Collected data
* * * * *

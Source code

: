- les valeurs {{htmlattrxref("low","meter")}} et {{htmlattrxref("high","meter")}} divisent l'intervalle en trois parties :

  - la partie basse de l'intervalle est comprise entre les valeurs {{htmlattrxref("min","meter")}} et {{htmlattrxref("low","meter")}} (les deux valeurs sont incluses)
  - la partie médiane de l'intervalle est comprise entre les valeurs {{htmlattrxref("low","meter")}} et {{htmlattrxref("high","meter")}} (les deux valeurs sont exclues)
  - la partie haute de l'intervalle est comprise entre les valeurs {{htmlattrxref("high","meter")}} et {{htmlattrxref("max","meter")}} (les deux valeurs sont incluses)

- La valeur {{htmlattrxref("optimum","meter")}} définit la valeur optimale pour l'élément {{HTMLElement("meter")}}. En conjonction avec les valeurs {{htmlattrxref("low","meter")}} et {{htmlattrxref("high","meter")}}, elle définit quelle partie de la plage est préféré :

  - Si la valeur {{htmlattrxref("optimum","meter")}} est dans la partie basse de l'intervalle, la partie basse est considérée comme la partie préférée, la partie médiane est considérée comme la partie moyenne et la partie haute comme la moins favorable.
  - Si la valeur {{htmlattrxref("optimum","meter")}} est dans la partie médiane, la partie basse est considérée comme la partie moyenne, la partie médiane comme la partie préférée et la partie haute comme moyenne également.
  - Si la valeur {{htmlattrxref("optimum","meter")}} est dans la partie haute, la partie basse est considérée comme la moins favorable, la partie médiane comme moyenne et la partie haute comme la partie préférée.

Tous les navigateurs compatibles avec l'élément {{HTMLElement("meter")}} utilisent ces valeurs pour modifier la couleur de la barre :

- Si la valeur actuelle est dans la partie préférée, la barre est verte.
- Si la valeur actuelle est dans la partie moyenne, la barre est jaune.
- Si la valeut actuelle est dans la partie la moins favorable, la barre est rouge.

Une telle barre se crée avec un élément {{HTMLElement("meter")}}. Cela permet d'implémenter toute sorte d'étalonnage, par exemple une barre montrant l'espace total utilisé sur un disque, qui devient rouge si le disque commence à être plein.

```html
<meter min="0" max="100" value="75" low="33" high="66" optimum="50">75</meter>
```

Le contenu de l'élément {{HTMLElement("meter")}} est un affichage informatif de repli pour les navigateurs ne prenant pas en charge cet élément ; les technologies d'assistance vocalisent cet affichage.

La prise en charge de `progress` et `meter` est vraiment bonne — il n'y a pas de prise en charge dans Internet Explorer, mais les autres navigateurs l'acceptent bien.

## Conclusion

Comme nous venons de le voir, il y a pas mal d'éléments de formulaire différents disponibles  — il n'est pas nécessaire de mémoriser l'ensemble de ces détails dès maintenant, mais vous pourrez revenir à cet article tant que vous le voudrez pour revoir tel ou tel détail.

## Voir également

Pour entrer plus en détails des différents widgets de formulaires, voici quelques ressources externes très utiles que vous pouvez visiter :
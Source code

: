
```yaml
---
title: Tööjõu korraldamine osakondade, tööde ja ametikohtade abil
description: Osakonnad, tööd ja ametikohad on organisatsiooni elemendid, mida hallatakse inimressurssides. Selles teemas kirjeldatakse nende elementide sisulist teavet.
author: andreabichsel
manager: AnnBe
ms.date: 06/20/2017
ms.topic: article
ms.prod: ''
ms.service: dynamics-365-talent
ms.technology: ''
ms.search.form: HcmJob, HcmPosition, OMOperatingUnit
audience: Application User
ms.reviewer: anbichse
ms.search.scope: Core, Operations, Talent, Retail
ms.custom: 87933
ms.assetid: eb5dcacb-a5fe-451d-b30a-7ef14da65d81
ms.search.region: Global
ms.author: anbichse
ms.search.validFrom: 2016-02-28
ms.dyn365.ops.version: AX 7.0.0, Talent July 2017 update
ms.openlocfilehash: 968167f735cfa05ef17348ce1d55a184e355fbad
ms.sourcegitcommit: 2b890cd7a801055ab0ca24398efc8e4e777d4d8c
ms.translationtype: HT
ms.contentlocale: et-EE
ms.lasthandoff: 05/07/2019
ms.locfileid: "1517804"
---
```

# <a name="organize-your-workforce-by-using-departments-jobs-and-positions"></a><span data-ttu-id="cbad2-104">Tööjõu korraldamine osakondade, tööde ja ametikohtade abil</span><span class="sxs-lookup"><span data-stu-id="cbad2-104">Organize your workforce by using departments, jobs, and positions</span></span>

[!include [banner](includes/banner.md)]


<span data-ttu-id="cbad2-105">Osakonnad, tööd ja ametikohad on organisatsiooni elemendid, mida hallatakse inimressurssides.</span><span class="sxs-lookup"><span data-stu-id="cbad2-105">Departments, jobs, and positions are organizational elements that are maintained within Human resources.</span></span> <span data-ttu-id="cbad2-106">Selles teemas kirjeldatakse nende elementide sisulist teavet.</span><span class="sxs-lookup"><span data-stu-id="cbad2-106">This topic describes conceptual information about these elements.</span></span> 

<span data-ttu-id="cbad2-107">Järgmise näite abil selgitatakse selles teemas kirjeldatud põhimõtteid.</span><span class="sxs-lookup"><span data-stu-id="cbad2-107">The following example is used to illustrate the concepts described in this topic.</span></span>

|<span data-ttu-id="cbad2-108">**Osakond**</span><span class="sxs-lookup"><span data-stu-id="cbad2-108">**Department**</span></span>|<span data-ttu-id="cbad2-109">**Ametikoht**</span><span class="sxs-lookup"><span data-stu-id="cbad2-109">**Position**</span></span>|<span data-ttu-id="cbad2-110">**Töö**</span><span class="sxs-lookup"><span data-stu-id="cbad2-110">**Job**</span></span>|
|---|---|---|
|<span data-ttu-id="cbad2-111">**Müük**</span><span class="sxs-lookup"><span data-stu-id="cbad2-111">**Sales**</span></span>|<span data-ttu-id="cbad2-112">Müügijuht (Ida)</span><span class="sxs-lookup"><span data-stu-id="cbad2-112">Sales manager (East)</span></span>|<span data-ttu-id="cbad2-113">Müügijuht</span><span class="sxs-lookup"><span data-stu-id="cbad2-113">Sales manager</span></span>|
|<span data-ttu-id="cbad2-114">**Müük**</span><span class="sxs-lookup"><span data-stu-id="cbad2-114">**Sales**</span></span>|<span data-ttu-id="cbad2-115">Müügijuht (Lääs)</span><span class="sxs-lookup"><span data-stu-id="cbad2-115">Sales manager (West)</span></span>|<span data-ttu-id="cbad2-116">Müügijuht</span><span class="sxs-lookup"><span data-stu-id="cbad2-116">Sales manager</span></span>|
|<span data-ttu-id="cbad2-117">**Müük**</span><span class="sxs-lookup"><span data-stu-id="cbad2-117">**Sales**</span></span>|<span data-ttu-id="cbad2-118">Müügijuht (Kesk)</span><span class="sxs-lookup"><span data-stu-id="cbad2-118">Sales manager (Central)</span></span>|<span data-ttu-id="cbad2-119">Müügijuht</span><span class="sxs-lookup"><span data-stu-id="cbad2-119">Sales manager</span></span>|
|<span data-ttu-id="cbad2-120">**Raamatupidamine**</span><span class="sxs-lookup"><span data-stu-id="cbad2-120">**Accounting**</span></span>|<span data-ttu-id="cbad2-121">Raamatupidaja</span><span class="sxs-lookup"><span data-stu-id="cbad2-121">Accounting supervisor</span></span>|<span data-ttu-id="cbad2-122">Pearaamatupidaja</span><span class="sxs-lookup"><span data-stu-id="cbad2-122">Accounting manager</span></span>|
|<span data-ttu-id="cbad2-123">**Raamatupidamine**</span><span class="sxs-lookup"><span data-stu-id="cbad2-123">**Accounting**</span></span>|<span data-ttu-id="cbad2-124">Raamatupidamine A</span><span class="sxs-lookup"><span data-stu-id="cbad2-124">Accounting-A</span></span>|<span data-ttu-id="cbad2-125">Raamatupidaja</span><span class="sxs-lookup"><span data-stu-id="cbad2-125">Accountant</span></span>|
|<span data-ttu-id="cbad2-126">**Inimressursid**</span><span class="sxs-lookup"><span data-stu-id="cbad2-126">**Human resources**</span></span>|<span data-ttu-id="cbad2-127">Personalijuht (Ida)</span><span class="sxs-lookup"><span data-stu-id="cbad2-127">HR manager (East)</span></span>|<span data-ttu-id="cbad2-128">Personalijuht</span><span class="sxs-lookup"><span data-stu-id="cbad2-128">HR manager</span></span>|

* * * * *

Beginning at the first line above, repeat exactly until the line containing "- La valeur", which is included.

• Solution
Source code

:- les valeurs {{htmlattrxref("low","meter")}} et {{htmlattrxref("high","meter")}} divisent l'intervalle en trois parties :

  - la partie basse de l'intervalle est comprise entre les valeurs {{htmlattrxref("min","meter")}} et {{htmlattrxref("low","meter")}} (les deux valeurs sont incluses)
  - la partie médiane de l'intervalle est comprise entre les valeurs {{htmlattrxref("low","meter")}} et {{htmlattrxref("high","meter")}} (les deux valeurs sont exclues)
  - la partie haute de l'intervalle est comprise entre les valeurs {{htmlattrxref("high","meter")}} et {{htmlattrxref("max","meter")}} (les deux valeurs sont incluses)

- La valeur {{htmlattrxref("optimum","meter")}} définit la valeur optimale pour l'élément {{HTMLElement("meter")}}. En conjonction avec les valeurs {{htmlattrxref("low","meter")}} et {{htmlattrxref("high","meter")}}, elle définit quelle partie de la plage est préféré :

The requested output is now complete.